What is the number of lines below that contain the word "语句的意思是"? Give only that number.

Saved data entries:
::::::::::

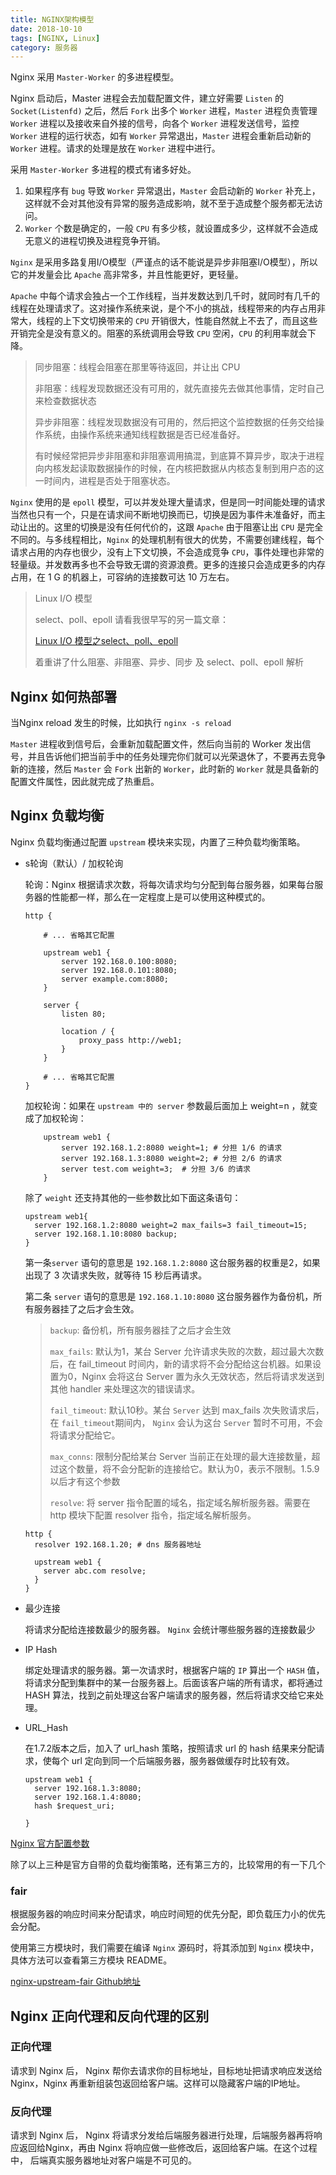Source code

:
 ```yaml
---
title: NGINX架构模型
date: 2018-10-10
tags: [NGINX, Linux]
category: 服务器
---
```


Nginx 采用 `Master-Worker` 的多进程模型。

Nginx 启动后，Master 进程会去加载配置文件，建立好需要 `Listen` 的 `Socket(Listenfd)` 之后，然后 `Fork` 出多个 `Worker` 进程，`Master` 进程负责管理`Worker` 进程以及接收来自外接的信号，向各个 `Worker` 进程发送信号，监控 `Worker` 进程的运行状态，如有 `Worker` 异常退出，`Master` 进程会重新启动新的 `Worker` 进程。请求的处理是放在 `Worker` 进程中进行。

采用 `Master-Worker` 多进程的模式有诸多好处。

1. 如果程序有 `bug` 导致 `Worker` 异常退出，`Master` 会启动新的 `Worker` 补充上，这样就不会对其他没有异常的服务造成影响，就不至于造成整个服务都无法访问。
2. `Worker` 个数是确定的，一般 `CPU` 有多少核，就设置成多少，这样就不会造成无意义的进程切换及进程竞争开销。

`Nginx`  是采用多路复用I/O模型（严谨点的话不能说是异步非阻塞I/O模型），所以它的并发量会比 `Apache` 高非常多，并且性能更好，更轻量。

`Apache` 中每个请求会独占一个工作线程，当并发数达到几千时，就同时有几千的线程在处理请求了。这对操作系统来说，是个不小的挑战，线程带来的内存占用非常大，线程的上下文切换带来的 `CPU` 开销很大，性能自然就上不去了，而且这些开销完全是没有意义的。阻塞的系统调用会导致 `CPU` 空闲，`CPU` 的利用率就会下降。

> 同步阻塞：线程会阻塞在那里等待返回，并让出 CPU
>
> 非阻塞：线程发现数据还没有可用的，就先直接先去做其他事情，定时自己来检查数据状态
>
> 异步非阻塞：线程发现数据没有可用的，然后把这个监控数据的任务交给操作系统，由操作系统来通知线程数据是否已经准备好。
>
> 有时候经常把异步非阻塞和非阻塞调用搞混，到底算不算异步，取决于进程向内核发起读取数据操作的时候，在内核把数据从内核态复制到用户态的这一时间内，进程是否处于阻塞状态。



`Nginx` 使用的是 `epoll` 模型，可以并发处理大量请求，但是同一时间能处理的请求当然也只有一个，只是在请求间不断地切换而已，切换是因为事件未准备好，而主动让出的。这里的切换是没有任何代价的，这跟 `Apache` 由于阻塞让出 `CPU` 是完全不同的。与多线程相比，`Nginx` 的处理机制有很大的优势，不需要创建线程，每个请求占用的内存也很少，没有上下文切换，不会造成竞争 `CPU`，事件处理也非常的轻量级。并发数再多也不会导致无谓的资源浪费。更多的连接只会造成更多的内存占用，在 1 G 的机器上，可容纳的连接数可达 10 万左右。

> Linux I/O 模型
>
> select、poll、epoll 请看我很早写的另一篇文章：
>
> [Linux I/O 模型之select、poll、epoll](https://anitazhaochen.github.io/2018/09/27/Linux-I-O%E6%A8%A1%E5%9E%8B%E4%B9%8Bselect-poll-epoll/)
>
> 着重讲了什么阻塞、非阻塞、异步、同步 及 select、poll、epoll 解析



## Nginx 如何热部署

当Nginx reload 发生的时候，比如执行 `nginx -s reload `

`Master` 进程收到信号后，会重新加载配置文件，然后向当前的 Worker 发出信号，并且告诉他们把当前手中的任务处理完你们就可以光荣退休了，不要再去竞争新的连接，然后 `Master` 会 `Fork` 出新的 `Worker`，此时新的 `Worker` 就是具备新的配置文件属性，因此就完成了热重启。



## Nginx 负载均衡

Nginx 负载均衡通过配置 `upstream` 模块来实现，内置了三种负载均衡策略。

* s轮询（默认）/ 加权轮询

  轮询：Nginx 根据请求次数，将每次请求均匀分配到每台服务器，如果每台服务器的性能都一样，那么在一定程度上是可以使用这种模式的。

  ```nginx
  http {
  
      # ... 省略其它配置
  
      upstream web1 {
          server 192.168.0.100:8080;
          server 192.168.0.101:8080;
          server example.com:8080;
      }
  
      server {
          listen 80;
  
          location / {
              proxy_pass http://web1;
          }
      }
  
      # ... 省略其它配置
  }
  ```

  加权轮询：如果在 `upstream 中的 server` 参数最后面加上 weight=n ，就变成了加权轮询：

  ```nginx
      upstream web1 {
          server 192.168.1.2:8080 weight=1; # 分担 1/6 的请求
          server 192.168.1.3:8080 weight=2; # 分担 2/6 的请求
          server test.com weight=3;  # 分担 3/6 的请求
      }
  ```

   除了 `weight` 还支持其他的一些参数比如下面这条语句：

  ```nginx
  upstream web1{
    server 192.168.1.2:8080 weight=2 max_fails=3 fail_timeout=15;
    server 192.168.1.10:8080 backup;
  }
  
  ```

  第一条`server` 语句的意思是 `192.168.1.2:8080` 这台服务器的权重是2，如果出现了 3 次请求失败，就等待 15 秒后再请求。

  第二条 `server` 语句的意思是 `192.168.1.10:8080` 这台服务器作为备份机，所有服务器挂了之后才会生效。

  > `backup`: 备份机，所有服务器挂了之后才会生效
  >
  > `max_fails`: 默认为1，某台 Server 允许请求失败的次数，超过最大次数后，在 fail_timeout 时间内，新的请求将不会分配给这台机器。如果设置为0，Nginx 会将这台 Server 置为永久无效状态，然后将请求发送到其他 handler 来处理这次的错误请求。
  >
  > `fail_timeout`: 默认10秒。某台 `Server` 达到 max_fails 次失败请求后，在 `fail_timeout`期间内， `Nginx` 会认为这台 `Server` 暂时不可用，不会将请求分配给它。
  >
  > `max_conns`: 限制分配给某台 Server 当前正在处理的最大连接数量，超过这个数量，将不会分配新的连接给它。默认为0，表示不限制。1.5.9 以后才有这个参数
  >
  > `resolve`:  将 server 指令配置的域名，指定域名解析服务器。需要在 http 模块下配置 resolver 指令，指定域名解析服务。

  ```nginx
  http {
    resolver 192.168.1.20; # dns 服务器地址
    
    upstream web1 {
      server abc.com resolve;
    }
  }
  ```

* 最少连接

  将请求分配给连接数最少的服务器。 `Nginx` 会统计哪些服务器的连接数最少

* IP Hash

  绑定处理请求的服务器。第一次请求时，根据客户端的 `IP` 算出一个 `HASH` 值，将请求分配到集群中的某一台服务器上。后面该客户端的所有请求，都将通过 HASH 算法，找到之前处理这台客户端请求的服务器，然后将请求交给它来处理。

* URL_Hash

  在1.7.2版本之后，加入了 url_hash 策略，按照请求 url 的 hash 结果来分配请求，使每个 url 定向到同一个后端服务器，服务器做缓存时比较有效。

  ```nginx
  upstream web1 {
    server 192.168.1.3:8080;
    server 192.168.1.4:8080;
    hash $request_uri;
    
  }
  ```

  

[Nginx 官方配置参数](http://nginx.org/en/docs/http/ngx_http_upstream_module.html#server)

除了以上三种是官方自带的负载均衡策略，还有第三方的，比较常用的有一下几个

### fair

根据服务器的响应时间来分配请求，响应时间短的优先分配，即负载压力小的优先会分配。

使用第三方模块时，我们需要在编译 `Nginx` 源码时，将其添加到 `Nginx` 模块中，具体方法可以查看第三方模块 README。

[nginx-upstream-fair Github地址](https://github.com/gnosek/nginx-upstream-fair)



## Nginx 正向代理和反向代理的区别

### 正向代理

请求到 Nginx 后， Nginx 帮你去请求你的目标地址，目标地址把请求响应发送给 Nginx，Nginx 再重新组装包返回给客户端。这样可以隐藏客户端的IP地址。

### 反向代理

请求到 Nginx 后， Nginx 将请求分发给后端服务器进行处理，后端服务器再将响应返回给Nginx，再由 Nginx 将响应做一些修改后，返回给客户端。在这个过程中， 后端真实服务器地址对客户端是不可见的。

::::::::::

> RESULT FOR THIS EXERCISE: 2